In this thesis, I revealed size-dependent advantages in males S. grossa during competition for access to females. I argue that the benefits of larger size in males provide insights into male body size evolution and sexual size dimorphism in this species. Moreover, I show that male-male competition (i.e., mating disruption) leads to reductions in copulation duration. Following this, the impact of mating disruption on female reproductive success was analyzed and my findings suggest that sperm transfer takes place early during mating. The effects of food availability on female body mass changes and reproductive success were also investigated. That work highlighted significance of a large female body mass and the reproductive strategies in S. grossa under food limitation for trade-offing current and future reproductive success, for example producing fewer eggs per egg sac but more egg sacs over time; holding back on reproduction until abundant food is available. Additionally, my thesis evaluates the consequences of thermal stress on survival, development and reproduction across different life stages, providing insights into the species' potential adaptability to current climate change scenarios.
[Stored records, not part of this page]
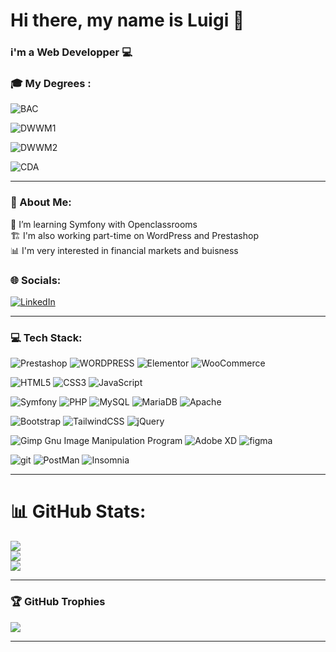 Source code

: # Hi there, my name is Luigi 👋
### i'm a Web Developper 💻

### 🎓 My Degrees :
![BAC](https://img.shields.io/badge/BAC%20TECHNOLOGIQUE-020092?style=for-the-badge&logoColor=A3A3A3)

![DWWM1](https://img.shields.io/badge/CCP1%20DEVELOPPEUR%20WEB%20ET%20WEB%20MOBILE%20(FRONT%20END)-020092?style=for-the-badge&logoColor=white)

![DWWM2](https://img.shields.io/badge/CCP2%20DEVELOPPEUR%20WEB%20ET%20WEB%20MOBILE%20(BACK%20END)-020092?style=for-the-badge&logoColor=white)

![CDA](https://img.shields.io/badge/CCP1%20CONCEPTEUR%20DEVELOPPEUR%20APPLICATION-020092?style=for-the-badge&logoColor=white)

---

### 💫 About Me:
🔭 I’m learning Symfony with Openclassrooms<br>🏗️ I'm also working part-time on WordPress and Prestashop<br>📊 I'm very interested in financial markets and buisness
### 🌐 Socials:
[![LinkedIn](https://img.shields.io/badge/LinkedIn-%230077B5.svg?logo=linkedin&logoColor=white)](https://linkedin.com/in/luigi-gdm/) 

---

### 💻 Tech Stack:

![Prestashop](https://img.shields.io/badge/prestashop-020092?style=for-the-badge&logo=prestashop&logoColor=white) ![WORDPRESS](https://img.shields.io/badge/Wordpress-020092?style=for-the-badge&logo=wordpress&logoColor=white) ![Elementor](https://img.shields.io/static/v1?style=for-the-badge&message=Elementor&color=020092&logo=Elementor&logoColor=white&label=) ![WooCommerce](https://img.shields.io/badge/WooCommerce-020092?style=for-the-badge&logo=woo&logoColor=white)

![HTML5](https://img.shields.io/badge/html5-020092?style=for-the-badge&logo=html5&logoColor=white) ![CSS3](https://img.shields.io/badge/css3-020092?style=for-the-badge&logo=css3&logoColor=white) ![JavaScript](https://img.shields.io/badge/javascript-020092?style=for-the-badge&logo=javascript&logoColor=white)

![Symfony](https://img.shields.io/badge/Symfony-020092?style=for-the-badge&logo=Symfony&logoColor=white) ![PHP](https://img.shields.io/badge/php-020092?style=for-the-badge&logo=php&logoColor=white) ![MySQL](https://img.shields.io/badge/mysql-020092?style=for-the-badge&logo=mysql&logoColor=white) ![MariaDB](https://img.shields.io/badge/MariaDB-020092?style=for-the-badge&logo=mariadb&logoColor=white) ![Apache](https://img.shields.io/badge/Apache-020092?style=for-the-badge&logo=Apache&logoColor=white) 

![Bootstrap](https://img.shields.io/badge/bootstrap-020092?style=for-the-badge&logo=bootstrap&logoColor=white) ![TailwindCSS](https://img.shields.io/badge/tailwindcss-020092?style=for-the-badge&logo=tailwind-css&logoColor=white) ![jQuery](https://img.shields.io/badge/jquery-020092?style=for-the-badge&logo=jquery&logoColor=white)

![Gimp Gnu Image Manipulation Program](https://img.shields.io/badge/Gimp-020092?style=for-the-badge&logo=gimp&logoColor=FFFFFF) ![Adobe XD](https://img.shields.io/badge/Adobe%20XD-020092?style=for-the-badge&logo=Adobe%20XD&logoColor=white) ![figma](https://img.shields.io/badge/Figma-020092?style=for-the-badge&logo=figma&logoColor=white)

![git](https://img.shields.io/badge/GIT-020092?style=for-the-badge&logo=git&logoColor=white) ![PostMan](https://img.shields.io/badge/Postman-020092?style=for-the-badge&logo=Postman&logoColor=white) ![Insomnia](https://img.shields.io/badge/Insomnia-020092?style=for-the-badge&logo=Insomnia&logoColor=white)

---

# 📊 GitHub Stats:

![](https://github-readme-stats-git-masterrstaa-rickstaa.vercel.app/api?username=LuigiG34&theme=dark&hide_border=false&include_all_commits=true&count_private=true)<br/>
![](https://github-readme-streak-stats.herokuapp.com/?user=LuigiG34&theme=dark&hide_border=false)<br/>
![](https://github-readme-stats-git-masterrstaa-rickstaa.vercel.app/api/top-langs/?username=LuigiG34&theme=dark&hide_border=false&include_all_commits=true&count_private=true&layout=compact)

---

### 🏆 GitHub Trophies
![](https://github-profile-trophy.vercel.app/?username=LuigiG34&theme=radical&no-frame=true&no-bg=false&margin-w=4)

---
Combined, this thesis enhances our understanding of spider reproductive ecology. Building on these findings, future research could explore the mechanisms underlying sperm transfer, extended copulation duration. Moreover, adaptive mechanisms in spiders for coping with the climate change challenges are interesting, for instance, the mechanisms for the transient reduced reproductive success. Climate change and climate extremes is posing threats to many organisms, leading to detrimental impacts on biodiversity. As the most abundant predator of invertebrates, spiders are often overlooked in biodiversity conservation efforts. It is important to study the impacts of thermal stress on a broader range of high-trophic-level animals, which provides a more comprehensive understanding of ecological resilience and the effects of climate change on biodiversity.